The changes that are being introduced in India are particularly significant as the agriculture industry there employs more than 40 per cent of India's workforce. In a country of over 1.3 billion people, it's actually quite hard to fathom how many people this has the potential to impact, but evidence of the scale can be seen in the size of the protests currently in India.
A division having been called in the House of Representatives—
Sitting suspended from 10:44 to 10:50
Dr ALY: As I was saying, in late November, India had the largest protest in history—a nationwide general strike in support of the farmers that involved around 250 million people. Since then, hundreds of thousands of farmers have converged around Delhi to protest against the laws. There are over 500 farmer unions protesting.
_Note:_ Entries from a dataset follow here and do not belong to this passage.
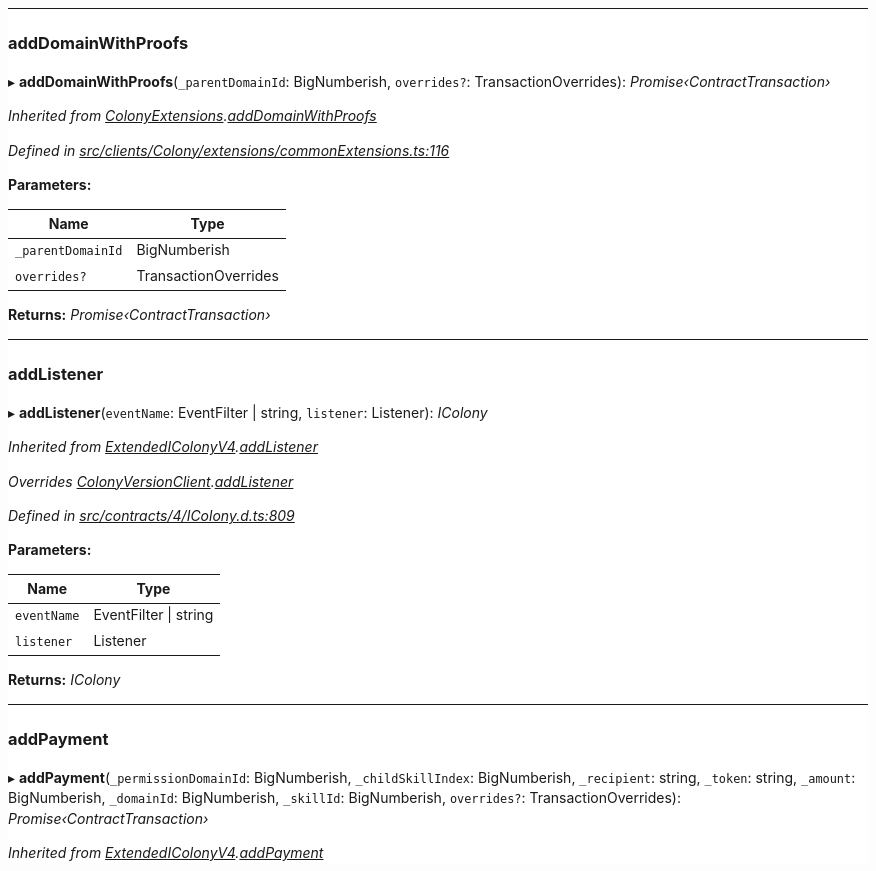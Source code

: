 ___

###  addDomainWithProofs

▸ **addDomainWithProofs**(`_parentDomainId`: BigNumberish, `overrides?`: TransactionOverrides): *Promise‹ContractTransaction›*

*Inherited from [ColonyExtensions](_clients_colony_extensions_commonextensions_.colonyextensions.md).[addDomainWithProofs](_clients_colony_extensions_commonextensions_.colonyextensions.md#adddomainwithproofs)*

*Defined in [src/clients/Colony/extensions/commonExtensions.ts:116](https://github.com/JoinColony/colonyJS/blob/2830301/src/clients/Colony/extensions/commonExtensions.ts#L116)*

**Parameters:**

Name | Type |
------ | ------ |
`_parentDomainId` | BigNumberish |
`overrides?` | TransactionOverrides |

**Returns:** *Promise‹ContractTransaction›*

___

###  addListener

▸ **addListener**(`eventName`: EventFilter | string, `listener`: Listener): *IColony*

*Inherited from [ExtendedIColonyV4](_clients_colony_colonyclientv4_.extendedicolonyv4.md).[addListener](_clients_colony_colonyclientv4_.extendedicolonyv4.md#addlistener)*

*Overrides [ColonyVersionClient](_clients_colony_colonyversionclient_.colonyversionclient.md).[addListener](_clients_colony_colonyversionclient_.colonyversionclient.md#addlistener)*

*Defined in [src/contracts/4/IColony.d.ts:809](https://github.com/JoinColony/colonyJS/blob/2830301/src/contracts/4/IColony.d.ts#L809)*

**Parameters:**

Name | Type |
------ | ------ |
`eventName` | EventFilter &#124; string |
`listener` | Listener |

**Returns:** *IColony*

___

###  addPayment

▸ **addPayment**(`_permissionDomainId`: BigNumberish, `_childSkillIndex`: BigNumberish, `_recipient`: string, `_token`: string, `_amount`: BigNumberish, `_domainId`: BigNumberish, `_skillId`: BigNumberish, `overrides?`: TransactionOverrides): *Promise‹ContractTransaction›*

*Inherited from [ExtendedIColonyV4](_clients_colony_colonyclientv4_.extendedicolonyv4.md).[addPayment](_clients_colony_colonyclientv4_.extendedicolonyv4.md#addpayment)*
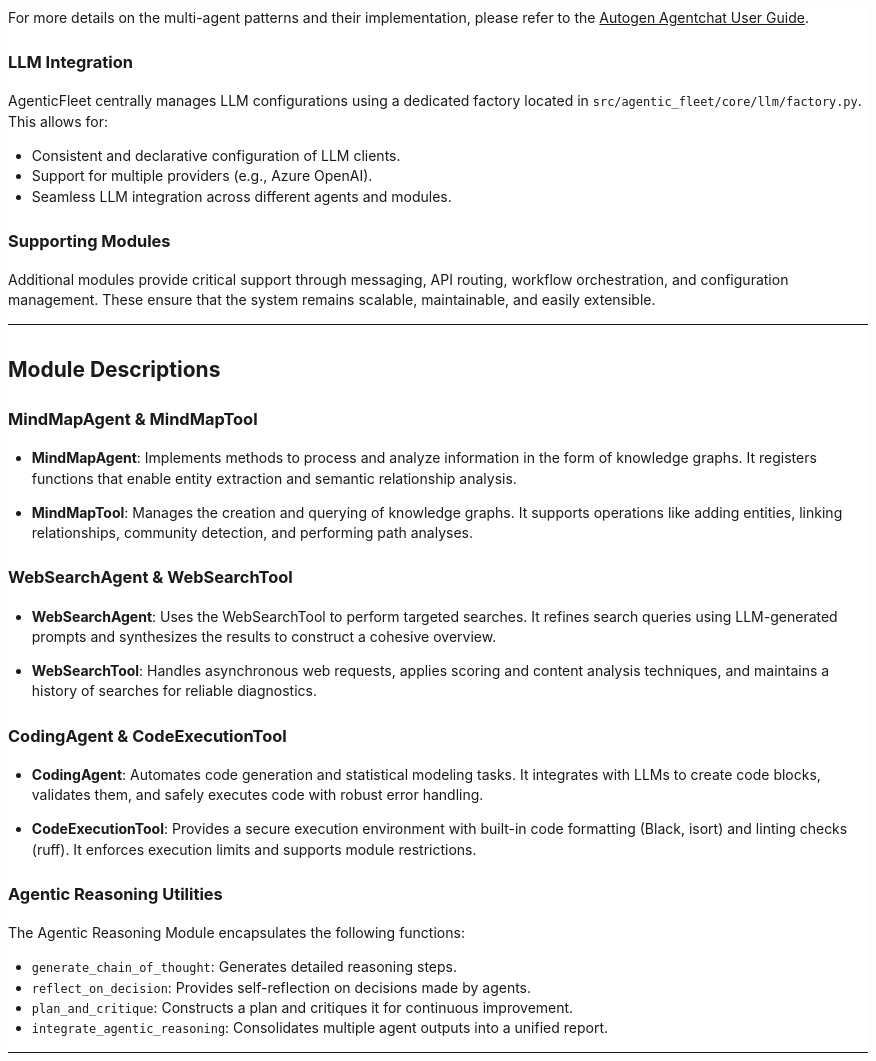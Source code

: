 For more details on the multi-agent patterns and their implementation, please refer to the [Autogen Agentchat User Guide](https://microsoft.github.io/autogen/stable/user-guide/agentchat-user-guide).

### LLM Integration

AgenticFleet centrally manages LLM configurations using a dedicated factory located in `src/agentic_fleet/core/llm/factory.py`. This allows for:

- Consistent and declarative configuration of LLM clients.
- Support for multiple providers (e.g., Azure OpenAI).
- Seamless LLM integration across different agents and modules.

### Supporting Modules

Additional modules provide critical support through messaging, API routing, workflow orchestration, and configuration management. These ensure that the system remains scalable, maintainable, and easily extensible.

---

## Module Descriptions

### MindMapAgent & MindMapTool

- **MindMapAgent**: Implements methods to process and analyze information in the form of knowledge graphs. It registers functions that enable entity extraction and semantic relationship analysis.

- **MindMapTool**: Manages the creation and querying of knowledge graphs. It supports operations like adding entities, linking relationships, community detection, and performing path analyses.

### WebSearchAgent & WebSearchTool

- **WebSearchAgent**: Uses the WebSearchTool to perform targeted searches. It refines search queries using LLM-generated prompts and synthesizes the results to construct a cohesive overview.

- **WebSearchTool**: Handles asynchronous web requests, applies scoring and content analysis techniques, and maintains a history of searches for reliable diagnostics.

### CodingAgent & CodeExecutionTool

- **CodingAgent**: Automates code generation and statistical modeling tasks. It integrates with LLMs to create code blocks, validates them, and safely executes code with robust error handling.

- **CodeExecutionTool**: Provides a secure execution environment with built-in code formatting (Black, isort) and linting checks (ruff). It enforces execution limits and supports module restrictions.

### Agentic Reasoning Utilities

The Agentic Reasoning Module encapsulates the following functions:

- `generate_chain_of_thought`: Generates detailed reasoning steps.
- `reflect_on_decision`: Provides self-reflection on decisions made by agents.
- `plan_and_critique`: Constructs a plan and critiques it for continuous improvement.
- `integrate_agentic_reasoning`: Consolidates multiple agent outputs into a unified report.

---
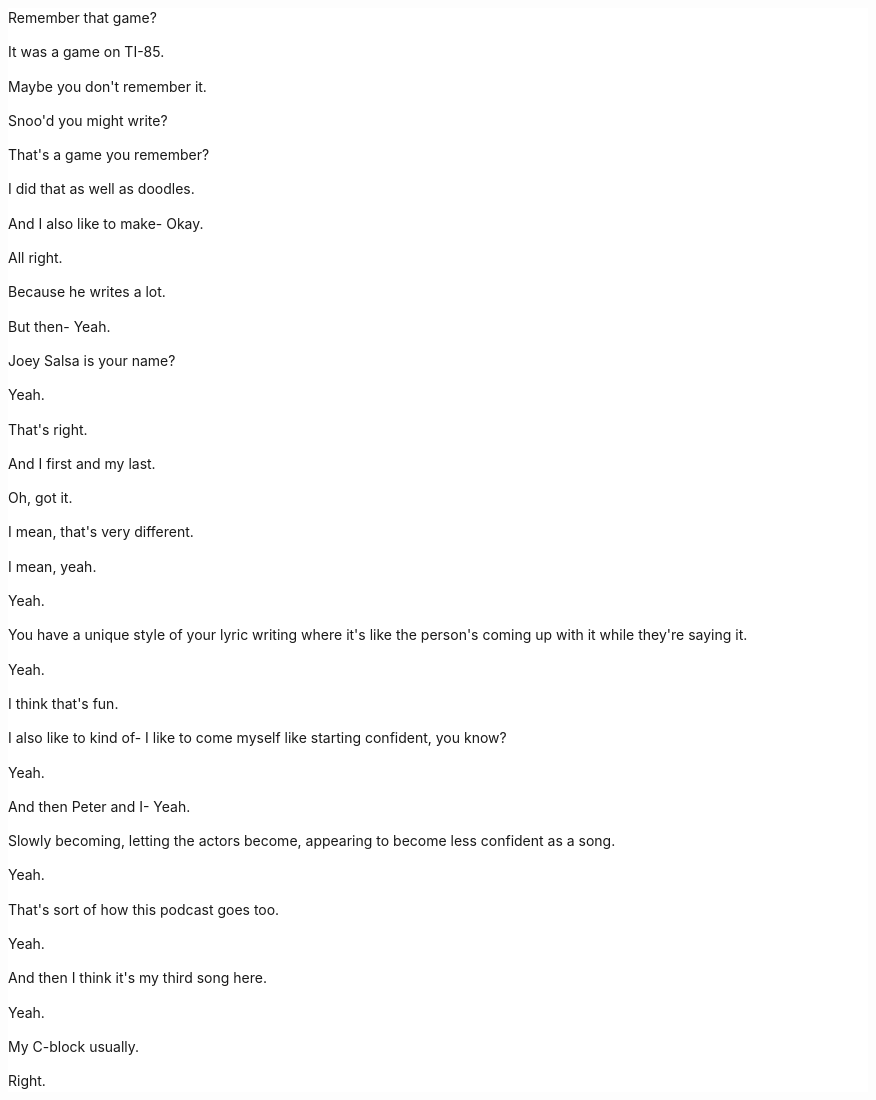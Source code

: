 Remember that game?

It was a game on TI-85.

Maybe you don't remember it.

Snoo'd you might write?

That's a game you remember?

I did that as well as doodles.

And I also like to make- Okay.

All right.

Because he writes a lot.

But then- Yeah.

Joey Salsa is your name?

Yeah.

That's right.

And I first and my last.

Oh, got it.

I mean, that's very different.

I mean, yeah.

Yeah.

You have a unique style of your lyric writing where it's like the person's coming up with it while they're saying it.

Yeah.

I think that's fun.

I also like to kind of- I like to come myself like starting confident, you know?

Yeah.

And then Peter and I- Yeah.

Slowly becoming, letting the actors become, appearing to become less confident as a song.

Yeah.

That's sort of how this podcast goes too.

Yeah.

And then I think it's my third song here.

Yeah.

My C-block usually.

Right.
Transport unions representing over 14 million truck drivers, bus drivers and taxi drivers have come out in support of the farmers, threatening to halt movement of supplies in certain states.
The protests have forced the Indian government to meet with representatives of the farmers, but so far they haven't been able to reach a compromise. In response to these laws, the farmers are asking for a revocation of the farm act, for minimum price floors and for the government to withdraw all the legal cases against protesting farmers. The community representatives that I met with even told me that, in order to discourage farmers from joining the protests, some Indian media outlets have tried to defame the Sikh farmers by labelling them terrorists. I certainly hope and urge that the Australian government use all its diplomatic efforts and means available to support the farmers in India. I hope the Indian government takes these needs in consideration.
In the time left, I'd like to thank Mr Harry Gill, the WA Punjabi Club and the Sikh community in Western Australia for the invaluable contributions that they continue to make to our country.